Hautes-Alpes - l'arrosage des Forests


Je n’écoute pas la radio.
J’écoute des podcasts : des natifs ou le « replay » d’émissions pas trop bidons.
J’en écoute beaucoup, tous les jours en marchant, en français, en anglais, sur beaucoup de sujets variés, les femmes, les violences, les histoires de vie, les autrices, le sexe, les migrants … Toujours des reportages, pas « d’entertainment ».

Nous sommes rentrés des Hautes-Alpes en voiture.

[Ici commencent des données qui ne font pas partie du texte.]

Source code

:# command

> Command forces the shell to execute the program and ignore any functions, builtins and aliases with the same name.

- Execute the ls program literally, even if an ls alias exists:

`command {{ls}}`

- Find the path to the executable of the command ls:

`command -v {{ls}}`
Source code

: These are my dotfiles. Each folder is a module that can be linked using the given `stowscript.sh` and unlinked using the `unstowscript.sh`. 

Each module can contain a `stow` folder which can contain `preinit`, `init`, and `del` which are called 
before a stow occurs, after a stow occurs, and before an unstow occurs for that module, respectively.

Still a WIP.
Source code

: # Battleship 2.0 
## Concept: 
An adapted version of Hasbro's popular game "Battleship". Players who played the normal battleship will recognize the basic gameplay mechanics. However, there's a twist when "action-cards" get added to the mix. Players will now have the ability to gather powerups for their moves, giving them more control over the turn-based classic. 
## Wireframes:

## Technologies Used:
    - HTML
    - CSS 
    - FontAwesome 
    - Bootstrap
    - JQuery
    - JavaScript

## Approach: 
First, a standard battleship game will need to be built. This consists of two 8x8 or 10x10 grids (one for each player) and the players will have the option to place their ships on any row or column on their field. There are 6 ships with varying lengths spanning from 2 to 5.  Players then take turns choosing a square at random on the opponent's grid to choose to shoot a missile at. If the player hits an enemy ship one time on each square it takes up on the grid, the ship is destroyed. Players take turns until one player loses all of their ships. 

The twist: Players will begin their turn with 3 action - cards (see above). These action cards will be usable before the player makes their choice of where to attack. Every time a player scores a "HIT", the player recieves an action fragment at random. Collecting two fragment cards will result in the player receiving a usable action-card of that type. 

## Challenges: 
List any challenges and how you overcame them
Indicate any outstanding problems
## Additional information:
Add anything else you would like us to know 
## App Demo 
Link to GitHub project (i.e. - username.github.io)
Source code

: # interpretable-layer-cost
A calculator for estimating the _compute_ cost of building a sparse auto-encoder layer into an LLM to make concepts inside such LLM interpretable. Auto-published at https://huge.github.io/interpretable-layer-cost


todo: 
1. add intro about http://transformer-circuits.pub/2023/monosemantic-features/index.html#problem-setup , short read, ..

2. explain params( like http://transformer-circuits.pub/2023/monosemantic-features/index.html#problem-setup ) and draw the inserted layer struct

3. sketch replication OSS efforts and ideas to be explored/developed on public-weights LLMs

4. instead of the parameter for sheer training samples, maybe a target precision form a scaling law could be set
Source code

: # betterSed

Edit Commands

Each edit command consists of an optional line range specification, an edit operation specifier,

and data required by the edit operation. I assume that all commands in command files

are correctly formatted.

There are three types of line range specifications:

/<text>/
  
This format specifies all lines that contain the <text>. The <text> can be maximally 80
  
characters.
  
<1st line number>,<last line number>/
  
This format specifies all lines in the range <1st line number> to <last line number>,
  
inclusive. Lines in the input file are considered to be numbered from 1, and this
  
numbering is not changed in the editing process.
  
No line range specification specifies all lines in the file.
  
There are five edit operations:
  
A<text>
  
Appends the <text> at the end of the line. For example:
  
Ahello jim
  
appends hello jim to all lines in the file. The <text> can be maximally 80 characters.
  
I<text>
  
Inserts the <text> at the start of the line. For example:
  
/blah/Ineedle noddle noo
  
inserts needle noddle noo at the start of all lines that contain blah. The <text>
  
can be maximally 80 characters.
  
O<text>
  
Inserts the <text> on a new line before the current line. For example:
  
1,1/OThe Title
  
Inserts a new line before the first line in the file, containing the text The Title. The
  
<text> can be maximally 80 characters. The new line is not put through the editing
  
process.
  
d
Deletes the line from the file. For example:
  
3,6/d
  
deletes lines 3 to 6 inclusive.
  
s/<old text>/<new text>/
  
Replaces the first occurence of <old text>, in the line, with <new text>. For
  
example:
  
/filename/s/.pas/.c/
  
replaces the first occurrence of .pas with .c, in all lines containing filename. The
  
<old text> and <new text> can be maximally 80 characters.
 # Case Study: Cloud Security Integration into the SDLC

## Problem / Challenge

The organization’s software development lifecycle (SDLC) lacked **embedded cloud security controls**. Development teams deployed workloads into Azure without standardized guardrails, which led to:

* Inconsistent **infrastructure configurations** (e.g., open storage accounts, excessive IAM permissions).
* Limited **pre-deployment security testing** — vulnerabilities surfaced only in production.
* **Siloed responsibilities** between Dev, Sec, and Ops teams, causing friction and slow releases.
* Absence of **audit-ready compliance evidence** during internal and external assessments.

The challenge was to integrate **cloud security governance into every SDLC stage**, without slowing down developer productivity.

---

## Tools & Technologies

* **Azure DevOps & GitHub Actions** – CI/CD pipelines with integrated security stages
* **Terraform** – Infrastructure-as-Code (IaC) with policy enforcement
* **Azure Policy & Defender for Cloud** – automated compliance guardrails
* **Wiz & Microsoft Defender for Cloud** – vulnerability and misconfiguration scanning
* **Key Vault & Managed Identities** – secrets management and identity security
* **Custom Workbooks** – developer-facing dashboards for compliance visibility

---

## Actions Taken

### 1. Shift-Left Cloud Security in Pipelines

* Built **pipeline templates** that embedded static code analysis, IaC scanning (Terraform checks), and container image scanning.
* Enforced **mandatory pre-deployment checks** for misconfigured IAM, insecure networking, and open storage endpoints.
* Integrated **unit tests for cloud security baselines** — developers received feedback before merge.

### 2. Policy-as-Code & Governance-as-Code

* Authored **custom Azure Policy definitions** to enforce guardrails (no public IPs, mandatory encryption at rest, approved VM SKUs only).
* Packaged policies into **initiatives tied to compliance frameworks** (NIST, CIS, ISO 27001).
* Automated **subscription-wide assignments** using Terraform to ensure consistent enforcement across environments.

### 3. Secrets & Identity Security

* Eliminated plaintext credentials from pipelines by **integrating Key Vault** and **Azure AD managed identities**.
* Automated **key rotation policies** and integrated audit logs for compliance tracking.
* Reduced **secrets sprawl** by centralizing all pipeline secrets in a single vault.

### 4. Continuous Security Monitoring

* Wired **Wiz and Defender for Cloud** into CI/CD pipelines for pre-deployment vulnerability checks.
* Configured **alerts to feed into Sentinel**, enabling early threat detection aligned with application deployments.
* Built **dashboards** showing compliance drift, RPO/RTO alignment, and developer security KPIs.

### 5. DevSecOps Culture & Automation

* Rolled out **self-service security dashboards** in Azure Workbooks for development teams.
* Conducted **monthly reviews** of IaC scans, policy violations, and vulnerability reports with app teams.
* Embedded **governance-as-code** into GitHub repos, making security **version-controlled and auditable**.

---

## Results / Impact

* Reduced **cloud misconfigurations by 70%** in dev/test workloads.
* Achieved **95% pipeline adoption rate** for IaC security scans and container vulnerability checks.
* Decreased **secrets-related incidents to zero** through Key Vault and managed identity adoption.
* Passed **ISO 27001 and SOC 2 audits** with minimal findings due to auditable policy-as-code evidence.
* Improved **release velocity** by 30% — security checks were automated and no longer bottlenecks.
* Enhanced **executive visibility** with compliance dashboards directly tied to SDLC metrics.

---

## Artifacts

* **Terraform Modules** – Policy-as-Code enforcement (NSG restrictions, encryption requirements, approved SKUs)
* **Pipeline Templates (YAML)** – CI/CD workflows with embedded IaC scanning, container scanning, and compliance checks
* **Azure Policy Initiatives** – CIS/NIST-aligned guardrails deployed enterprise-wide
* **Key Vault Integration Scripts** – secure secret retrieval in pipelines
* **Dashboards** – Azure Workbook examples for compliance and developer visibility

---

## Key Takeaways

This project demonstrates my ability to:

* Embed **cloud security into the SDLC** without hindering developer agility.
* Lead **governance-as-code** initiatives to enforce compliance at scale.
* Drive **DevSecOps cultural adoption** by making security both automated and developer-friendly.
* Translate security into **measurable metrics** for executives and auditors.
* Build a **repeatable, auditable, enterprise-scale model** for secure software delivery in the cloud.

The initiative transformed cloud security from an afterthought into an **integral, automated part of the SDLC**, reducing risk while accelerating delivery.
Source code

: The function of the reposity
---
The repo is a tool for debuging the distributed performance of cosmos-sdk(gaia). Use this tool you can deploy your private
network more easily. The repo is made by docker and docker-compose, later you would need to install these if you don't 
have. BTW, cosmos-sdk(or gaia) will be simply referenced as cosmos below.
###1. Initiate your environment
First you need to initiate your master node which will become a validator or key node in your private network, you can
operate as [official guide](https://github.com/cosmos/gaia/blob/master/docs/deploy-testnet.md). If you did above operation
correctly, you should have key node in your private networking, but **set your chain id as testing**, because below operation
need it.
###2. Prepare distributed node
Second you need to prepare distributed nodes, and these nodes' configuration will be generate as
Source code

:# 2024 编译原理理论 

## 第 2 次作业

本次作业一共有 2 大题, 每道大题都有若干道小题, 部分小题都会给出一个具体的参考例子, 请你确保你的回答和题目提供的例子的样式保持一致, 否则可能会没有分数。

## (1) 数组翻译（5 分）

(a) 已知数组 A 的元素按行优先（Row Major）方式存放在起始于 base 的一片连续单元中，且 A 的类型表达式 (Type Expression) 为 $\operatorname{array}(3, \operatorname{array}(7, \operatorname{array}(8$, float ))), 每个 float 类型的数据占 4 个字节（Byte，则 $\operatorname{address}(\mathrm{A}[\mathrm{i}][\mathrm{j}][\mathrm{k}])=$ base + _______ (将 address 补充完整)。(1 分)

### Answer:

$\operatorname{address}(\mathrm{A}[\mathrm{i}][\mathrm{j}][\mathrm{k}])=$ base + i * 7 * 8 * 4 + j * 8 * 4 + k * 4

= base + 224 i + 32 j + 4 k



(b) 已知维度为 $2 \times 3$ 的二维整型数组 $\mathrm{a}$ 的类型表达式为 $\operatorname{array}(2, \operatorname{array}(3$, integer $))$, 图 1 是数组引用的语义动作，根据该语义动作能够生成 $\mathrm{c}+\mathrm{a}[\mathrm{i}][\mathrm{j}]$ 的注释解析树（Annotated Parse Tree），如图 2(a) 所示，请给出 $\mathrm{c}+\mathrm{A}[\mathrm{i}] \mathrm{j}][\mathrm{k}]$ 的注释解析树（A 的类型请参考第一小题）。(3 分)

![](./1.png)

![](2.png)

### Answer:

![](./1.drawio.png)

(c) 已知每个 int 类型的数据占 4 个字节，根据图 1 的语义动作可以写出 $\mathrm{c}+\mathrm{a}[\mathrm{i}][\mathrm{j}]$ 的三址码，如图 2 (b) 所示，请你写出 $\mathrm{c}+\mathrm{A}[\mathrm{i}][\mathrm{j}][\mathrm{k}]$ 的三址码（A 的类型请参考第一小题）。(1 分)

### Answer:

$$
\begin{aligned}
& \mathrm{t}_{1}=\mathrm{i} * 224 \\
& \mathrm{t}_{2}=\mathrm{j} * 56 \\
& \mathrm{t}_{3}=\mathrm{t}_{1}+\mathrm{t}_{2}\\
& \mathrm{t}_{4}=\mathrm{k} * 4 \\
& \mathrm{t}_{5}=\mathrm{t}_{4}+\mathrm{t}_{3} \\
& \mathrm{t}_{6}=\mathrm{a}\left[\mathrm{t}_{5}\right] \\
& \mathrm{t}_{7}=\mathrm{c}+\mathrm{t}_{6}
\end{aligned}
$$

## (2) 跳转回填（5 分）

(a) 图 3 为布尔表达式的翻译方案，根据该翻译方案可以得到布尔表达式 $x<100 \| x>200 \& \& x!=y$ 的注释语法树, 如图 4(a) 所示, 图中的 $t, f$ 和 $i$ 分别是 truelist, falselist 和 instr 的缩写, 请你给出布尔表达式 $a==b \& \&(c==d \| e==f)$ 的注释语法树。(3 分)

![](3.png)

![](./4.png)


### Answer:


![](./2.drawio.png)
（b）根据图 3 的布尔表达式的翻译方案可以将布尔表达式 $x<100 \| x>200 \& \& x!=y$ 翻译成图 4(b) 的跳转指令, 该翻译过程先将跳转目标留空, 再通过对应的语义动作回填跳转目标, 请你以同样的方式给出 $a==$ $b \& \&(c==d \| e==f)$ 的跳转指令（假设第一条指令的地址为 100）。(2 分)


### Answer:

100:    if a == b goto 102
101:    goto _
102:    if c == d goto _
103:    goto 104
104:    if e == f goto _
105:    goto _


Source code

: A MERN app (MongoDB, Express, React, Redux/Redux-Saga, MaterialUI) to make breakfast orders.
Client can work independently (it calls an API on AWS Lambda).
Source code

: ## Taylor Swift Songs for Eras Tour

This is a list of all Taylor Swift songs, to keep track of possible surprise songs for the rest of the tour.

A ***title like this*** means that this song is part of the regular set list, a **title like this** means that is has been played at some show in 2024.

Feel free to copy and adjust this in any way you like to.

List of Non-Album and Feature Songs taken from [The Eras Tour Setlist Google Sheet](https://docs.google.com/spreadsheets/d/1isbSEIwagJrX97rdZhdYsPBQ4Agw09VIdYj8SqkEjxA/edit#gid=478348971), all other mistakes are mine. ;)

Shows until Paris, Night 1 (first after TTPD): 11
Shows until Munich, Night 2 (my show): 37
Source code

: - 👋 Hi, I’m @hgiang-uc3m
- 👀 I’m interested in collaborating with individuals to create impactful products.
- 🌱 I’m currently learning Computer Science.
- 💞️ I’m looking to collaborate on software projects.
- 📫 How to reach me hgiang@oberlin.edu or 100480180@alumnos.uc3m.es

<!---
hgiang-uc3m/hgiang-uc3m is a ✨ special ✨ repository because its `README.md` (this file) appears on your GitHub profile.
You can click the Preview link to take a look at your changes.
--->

Notre voiture a plus de 10 ans ce qui veut dire pas de Bluetooth, juste une prise jack et un mauvais câble en accordéon pour connecter les iDevices qui ont encore des prises jack… c’est-à-dire pas le mien. Sevrée de mes playlists, sevrée de mes podcasts en attente, j’ai bien été obligée de mettre la radio alors que le trajet prenait des heures de bouchon, que les iAdo à l’arrière casque sur les oreilles se marraient derrière leurs écrans, et que le iMari dormait entre deux séquences de conduite.
A deux moments bien distincts, j’ai écouté France Inter et France Culture. Au lieu de me détendre, ou d’apprendre, ou juste de sourire, ça m’a franchement agacée. 
C’est simple : des hommes invitent des hommes pour parler d’autres hommes !
Soit : un animateur qui a des invités masculins pour présenter leurs (toujours Remarquables, Extraordinaires, Inédits avec des majuscules) livres qu’ils ont écrits sur … des hommes ! 
 
D’abord, France Inter sur la tranche 17h-18h, Jean Claude Ameisen (sur les épaules de Darwin) raconte la longue recherche de l’estimation de l’âge de la Terre, il commence avec l’histoire de Darwin et enchaine avec d’autres chercheurs et scientifiques qui se sont penchés sur la question ou ont carrément consacré leur vie à cette estimation : évidemment que des hommes. 
QUE DES HOMMES. 
Pour ne laisser planer aucun doute, l’animateur ne dit que « physiciens, astrophysiciens », aucune chance que toutes ces fonctions de scientifiques ne soient tenus par d'autres que des hommes. Pire, toutes les références évoquées sont écrites par des hommes. 
Pendant une heure, sur les épaules de Darwin, c’est un monde où les femmes n’existent pas.
On pourrait se demander ce qui leur a permis de consacrer leur vie à ça. Certainement des épouses, des mères, des sœurs, des gouvernantes, des bonnes qui ont, elles, consacrées leur vie à ce que ces éminents scientifiques fassent avancer la Connaissance. Ou pire, comme en littérature (cf. le dernier livre de Titiou Lecoq), les femmes qui ont participé à ces recherches ont purement et simplement étaient rayées de l’Histoire.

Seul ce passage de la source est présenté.